Uncovering hidden biodiversity in UK grasslands
As part of a study investigating how threatened UK grassland habitats can be restored, our scientists here at the Museum have sampled less than a cup of soil from across a network of London chalkland grasslands for its DNA and eDNA. From this tiny amount of soil, they detected the presence of DNA from an extraordinary 7,000 different types of organisms. This incredible diversity of hidden life spans earthworms and fungi, to unicellular algae, nematode worms and a vast array of microscopic protists (non-bacterial organisms that are not animals, plants, or fungi).

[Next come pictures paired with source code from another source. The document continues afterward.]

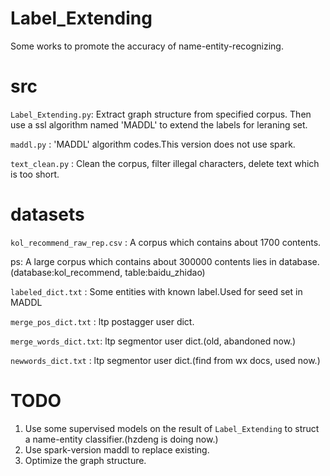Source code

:# Label_Extending
Some works to promote the accuracy of name-entity-recognizing.

# src

`Label_Extending.py`: Extract graph structure from specified corpus. Then use a ssl algorithm named 'MADDL' to extend the labels for leraning set.

`maddl.py` : 'MADDL' algorithm codes.This version does not use spark.

`text_clean.py` : Clean the corpus, filter illegal characters, delete text which is too short.

# datasets

`kol_recommend_raw_rep.csv` : A corpus which contains about 1700 contents.

ps: A large corpus which contains about 300000 contents lies in database.(database:kol_recommend, table:baidu_zhidao)

`labeled_dict.txt` : Some entities with known label.Used for seed set in MADDL

`merge_pos_dict.txt` : ltp postagger user dict.

`merge_words_dict.txt`: ltp segmentor user dict.(old, abandoned now.)

`newwords_dict.txt` : ltp segmentor user dict.(find from wx docs, used now.)


# TODO
1. Use some supervised models on the result of `Label_Extending` to struct a name-entity classifier.(hzdeng is doing now.)
2. Use spark-version maddl to replace existing.
3. Optimize the graph structure.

Many of these organisms play important roles in maintaining healthy soils and plant communities, but are not normally surveyed. Complementary DNA studies of above ground diversity identified a further 1,000 species of flying insect, including 26 rare and threatened species that were not previously known from the sites.
‘With careful targeting of the right selection of DNA barcodes, eDNA studies can help us to observe most forms of life,’ explains John. ‘A group we still have much to learn about is the invertebrates. This is unsurprising as there are over 25,000 species of insect alone within the UK - and no one person can be expected to identify them all! eDNA studies are already improving our understanding of some of these more challenging to identify species groups, and will become ever more useful as the DNA reference libraries, which map a DNA sequence to the species that it came from, become ever more complete.’